You might argue that if wages are rising below inflation then houses are becoming LESS AFFORDABLE - which is true. And you would think the result would be a RTTM situation where house prices adjust downward to compensate.
But that hasn't seemed to stop the inexorable rise of house prices over the last 5 years!!!

Mr Whippy

29,024 posts

241 months

Friday 11th April 2014
quotequote all
But if your equity improves then it's irrelevant unless you bought as an investment, as everything else rises in value too.

This means higher duty to move house, higher fees, and the houses you might want to move to cost more proportionally too, so you need to borrow more again.


So rising prices is great for those doing BTL, or buying houses as assets/incomes.

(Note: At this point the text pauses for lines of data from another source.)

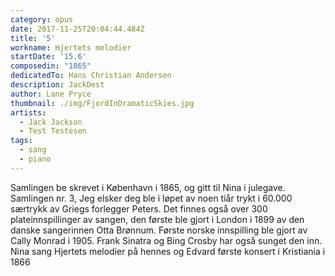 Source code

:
 ```yaml
---
category: opus
date: 2017-11-25T20:04:44.484Z
title: '5'
workname: Hjertets melodier
startDate: '15.6'
composedin: "1865"
dedicatedTo: Hans Christian Andersen
description: JackDest
author: Lane Pryce
thumbnail: ./img/FjordInDramaticSkies.jpg
artists:
  - Jack Jackson
  - Test Testesen
tags:
  - sang
  - piano
---
```

Samlingen be skrevet i København i 1865, og gitt til Nina i julegave.   
Samlingen nr. 3, Jeg elsker deg ble i løpet av noen tiår trykt i 60.000 særtrykk av Griegs forlegger Peters. Det finnes også over 300 plateinnspillinger av sangen, den første ble gjort i London i 1899 av den danske sangerinnen Otta Brønnum. Første norske innspilling ble gjort av Cally Monrad i 1905. Frank Sinatra og Bing Crosby har også sunget den inn. Nina sang Hjertets melodier på hennes og Edvard første konsert i Kristiania i 1866
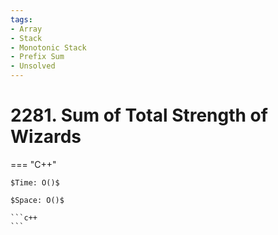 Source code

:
 ```yaml
---
tags:
- Array
- Stack
- Monotonic Stack
- Prefix Sum
- Unsolved
---
```



# 2281. Sum of Total Strength of Wizards

=== "C++"

    $Time: O()$

    $Space: O()$

    ```c++
    ``` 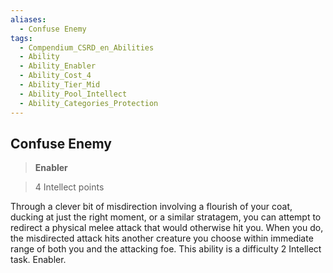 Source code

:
 ```yaml
---
aliases:
  - Confuse Enemy
tags:
  - Compendium_CSRD_en_Abilities
  - Ability
  - Ability_Enabler
  - Ability_Cost_4
  - Ability_Tier_Mid
  - Ability_Pool_Intellect
  - Ability_Categories_Protection
---
```

  
    
## Confuse Enemy    
>**Enabler**    
>4 Intellect points  
    
Through a clever bit of misdirection involving a flourish of your coat, ducking at just the right moment, or a similar stratagem, you can attempt to redirect a physical melee attack that would otherwise hit you. When you do, the misdirected attack hits another creature you choose within immediate range of both you and the attacking foe. This ability is a difficulty 2 Intellect task. Enabler. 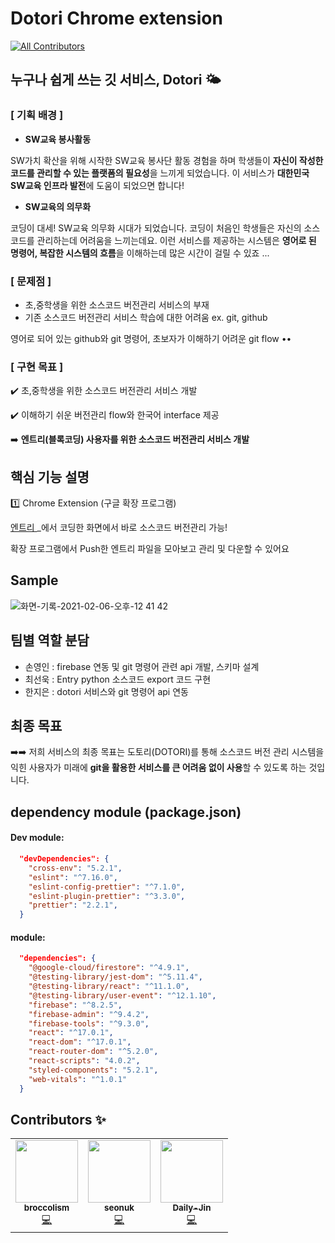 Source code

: # Dotori Chrome extension

<!-- ALL-CONTRIBUTORS-BADGE:START - Do not remove or modify this section -->
[![All Contributors](https://img.shields.io/badge/all_contributors-3-blue.svg?style=flat-square)](#contributors-)
<!-- ALL-CONTRIBUTORS-BADGE:END -->

## 누구나 쉽게 쓰는 깃 서비스, Dotori 🌤
### [ 기획 배경 ]

- **SW교육 봉사활동**

SW가치 확산을 위해 시작한 SW교육 봉사단 활동 경험을 하며 학생들이 **자신이 작성한 코드를 관리할 수 있는 플랫폼의 필요성**을 느끼게 되었습니다. 이 서비스가 **대한민국 SW교육 인프라 발전**에 도움이 되었으면 합니다!

- **SW교육의 의무화**

코딩이 대세! SW교육 의무화 시대가 되었습니다. 코딩이 처음인 학생들은 자신의 소스코드를 관리하는데 어려움을 느끼는데요. 이런 서비스를 제공하는 시스템은 **영어로 된 명령어, 복잡한 시스템의 흐름**을 이해하는데 많은 시간이 걸릴 수 있죠 ...  


### [ 문제점 ]

- 초,중학생을 위한 소스코드 버전관리 서비스의 부재
- 기존 소스코드 버전관리 서비스 학습에 대한 어려움 ex. git, github

영어로 되어 있는 github와 git 명령어, 초보자가 이해하기 어려운 git flow ••  


### [ 구현 목표 ]

✔️ 초,중학생을 위한 소스코드 버전관리 서비스 개발

✔️ 이해하기 쉬운 버전관리 flow와 한국어 interface 제공

➡️  **엔트리(블록코딩) 사용자를 위한 소스코드 버전관리 서비스 개발**  
  

## 핵심 기능 설명

1️⃣ Chrome Extension (구글 확장 프로그램)

[엔트리 ](https://playentry.org/ws#!)_에서 코딩한 화면에서 바로 소스코드 버전관리 가능!


확장 프로그램에서 Push한 엔트리 파일을 모아보고 관리 및 다운할 수 있어요  


## Sample
![화면-기록-2021-02-06-오후-12 41 42](https://user-images.githubusercontent.com/22928068/107108124-10602500-6879-11eb-964b-012df9d0a250.gif)

## 팀별 역할 분담
- 손영인 : firebase 연동 및 git 명령어 관련 api 개발, 스키마 설계
- 최선욱 : Entry python 소스코드 export 코드 구현
- 한지은 : dotori 서비스와 git 명령어 api 연동


## 최종 목표

➡️➡️ 저희 서비스의 최종 목표는 도토리(DOTORI)를 통해 소스코드 버전 관리 시스템을 익힌 사용자가 미래에 **git을 활용한 서비스를 큰 어려움 없이 사용**할 수 있도록 하는 것입니다.

## dependency module (package.json)
#### Dev module: 
```json
  "devDependencies": {
    "cross-env": "5.2.1",
    "eslint": "^7.16.0",
    "eslint-config-prettier": "^7.1.0",
    "eslint-plugin-prettier": "^3.3.0",
    "prettier": "2.2.1",
  }
```

#### module:
```json
  "dependencies": {
    "@google-cloud/firestore": "^4.9.1",
    "@testing-library/jest-dom": "^5.11.4",
    "@testing-library/react": "^11.1.0",
    "@testing-library/user-event": "^12.1.10",
    "firebase": "^8.2.5",
    "firebase-admin": "^9.4.2",
    "firebase-tools": "^9.3.0",
    "react": "^17.0.1",
    "react-dom": "^17.0.1",
    "react-router-dom": "^5.2.0",
    "react-scripts": "4.0.2",
    "styled-components": "5.2.1",
    "web-vitals": "^1.0.1"
  }
```  

## Contributors ✨

<!-- ALL-CONTRIBUTORS-LIST:START - Do not remove or modify this section -->
<!-- prettier-ignore-start -->
<!-- markdownlint-disable -->
<table>
  <tr>
    <td align="center"><a href="https://github.com/broccolism"><img src="https://avatars.githubusercontent.com/u/45515332?s=400&u=ab09afbfdc29ef24164be9b6974d137cdba12e30&v=4" width="100px;" alt=""/><br /><sub><b>broccolism</b></sub></a><br /><a href="https://github.com/orgs/DOTORI-JointHackathonForSWUniv/people/broccolism" title="Code">💻</a></td>
    <td align="center"><a href="https://github.com/seonuk"><img src="https://avatars3.githubusercontent.com/u/22928068?v=4?s=100" width="100px;" alt=""/><br /><sub><b>seonuk</b></sub></a><br /><a href="https://github.com/orgs/DOTORI-JointHackathonForSWUniv/people/seonuk" title="Code">💻</a></td>
    <td align="center"><a href="https://github.com/Daily-Jin"><img src="https://avatars.githubusercontent.com/u/61936465?s=400&v=4" width="100px;" alt=""/><br /><sub><b>Daily-Jin</b></sub></a><br /><a href="https://github.com/orgs/DOTORI-JointHackathonForSWUniv/people/Daily-Jin" title="Code">💻</a></td>
  </tr>
</table>

<!-- markdownlint-restore -->
<!-- prettier-ignore-end -->

<!-- ALL-CONTRIBUTORS-LIST:END -->

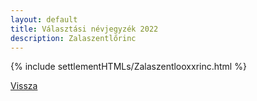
 ```yaml
---
layout: default
title: Választási névjegyzék 2022
description: Zalaszentlőrinc
---
```


{% include settlementHTMLs/Zalaszentlooxxrinc.html %}

[Vissza](./) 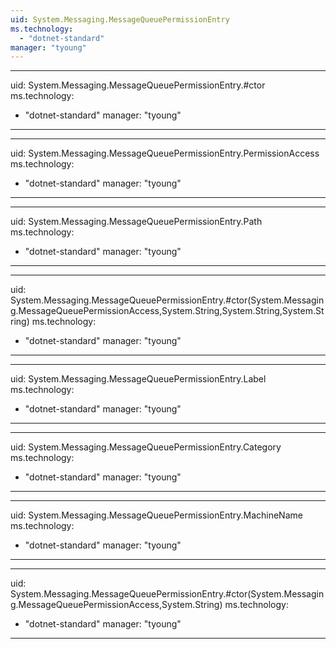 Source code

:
 ```yaml
---
uid: System.Messaging.MessageQueuePermissionEntry
ms.technology: 
  - "dotnet-standard"
manager: "tyoung"
---
```


---
uid: System.Messaging.MessageQueuePermissionEntry.#ctor
ms.technology: 
  - "dotnet-standard"
manager: "tyoung"
---

---
uid: System.Messaging.MessageQueuePermissionEntry.PermissionAccess
ms.technology: 
  - "dotnet-standard"
manager: "tyoung"
---

---
uid: System.Messaging.MessageQueuePermissionEntry.Path
ms.technology: 
  - "dotnet-standard"
manager: "tyoung"
---

---
uid: System.Messaging.MessageQueuePermissionEntry.#ctor(System.Messaging.MessageQueuePermissionAccess,System.String,System.String,System.String)
ms.technology: 
  - "dotnet-standard"
manager: "tyoung"
---

---
uid: System.Messaging.MessageQueuePermissionEntry.Label
ms.technology: 
  - "dotnet-standard"
manager: "tyoung"
---

---
uid: System.Messaging.MessageQueuePermissionEntry.Category
ms.technology: 
  - "dotnet-standard"
manager: "tyoung"
---

---
uid: System.Messaging.MessageQueuePermissionEntry.MachineName
ms.technology: 
  - "dotnet-standard"
manager: "tyoung"
---

---
uid: System.Messaging.MessageQueuePermissionEntry.#ctor(System.Messaging.MessageQueuePermissionAccess,System.String)
ms.technology: 
  - "dotnet-standard"
manager: "tyoung"
---
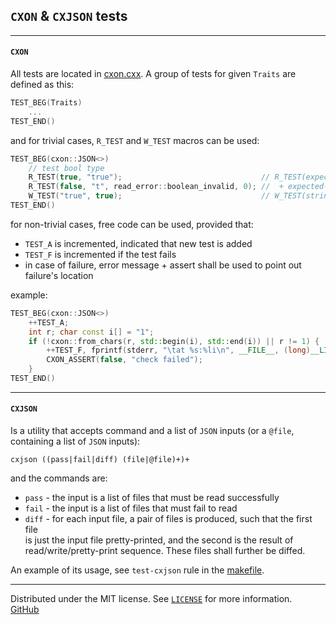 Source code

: ## `CXON` & `CXJSON` tests


--------------------------------------------------------------------------------
#### `CXON`

All tests are located in [cxon.cxx](cxon.cxx). A group of tests for given `Traits`
are defined as this:

``` c++
TEST_BEG(Traits)
    ...
TEST_END()
```

and for trivial cases, `R_TEST` and `W_TEST` macros can be used:

``` c++
TEST_BEG(cxon::JSON<>)
    // test bool type
    R_TEST(true, "true");                               // R_TEST(expected-value, string)
    R_TEST(false, "t", read_error::boolean_invalid, 0); //  + expected-error, expected-error-offset
    W_TEST("true", true);                               // W_TEST(string, input-value)
TEST_END()
```

for non-trivial cases, free code can be used, provided that:
- `TEST_A` is incremented, indicated that new test is added
- `TEST_F` is incremented if the test fails
- in case of failure, error message + assert shall be used to point out failure's location

example:

``` c++
TEST_BEG(cxon::JSON<>)
    ++TEST_A;
    int r; char const i[] = "1";
    if (!cxon::from_chars(r, std::begin(i), std::end(i)) || r != 1) {
        ++TEST_F, fprintf(stderr, "\tat %s:%li\n", __FILE__, (long)__LINE__);
        CXON_ASSERT(false, "check failed");
    }
TEST_END()
```


--------------------------------------------------------------------------------
#### `CXJSON`

Is a utility that accepts command and a list of `JSON` inputs
(or a `@file`, containing a list of `JSON` inputs):

    cxjson ((pass|fail|diff) (file|@file)+)+

and the commands are:
- `pass` - the input is a list of files that must be read successfully
- `fail` - the input is a list of files that must fail to read
- `diff` - for each input file, a pair of files is produced, such that the first file  
            is just the input file pretty-printed, and the second is the result of  
            read/write/pretty-print sequence. These files shall further be diffed.

An example of its usage, see `test-cxjson` rule in the [makefile](makefile).


--------------------------------------------------------------------------------
Distributed under the MIT license. See [`LICENSE`](../LICENSE) for more information.  
[GitHub](https://github.com/oknenavin/cxon)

I agree wrt rent going up. That is always a risk, but only in an environment where house prices go up beyond inflation and salaries which is what they have done for the last 15-20yrs... I'm unsure what it was like before that.

I even remember discussing with a friend that interest only mortgages made sense because you could get a bigger house for the same price, then when it became affordable in 10-20yrs the actual cost to you would seem tiny in comparison due to all the factors like rising values, rising wages etc... however that was in 2004 and look what has happened since then!

Wages have gone nowhere, nor have house prices in absolute terms, never mind against inflation. You'd have waited a decade and feel just as unable to afford to start repayments of the capital by now... quite different to cases a decade earlier where the values had doubled, salaries were well up etc.


It's all changing all the time but I can't see the current situation as being sustainable. It's just like the ~ 100% growth in my pension fund over the last 4-5 yrs. ~ 18% annum average growth despite the projected for the entire accumulation phase being more like 5%... so when will this growth spurt stop, or level out, or even reverse? Or will it?


Lots of variables but I'm hoping that forces serve to push values down to half what they are today. It'll only do good things for everyone involved, except those who buy them as investments... but hey, investment stocks can go up and down!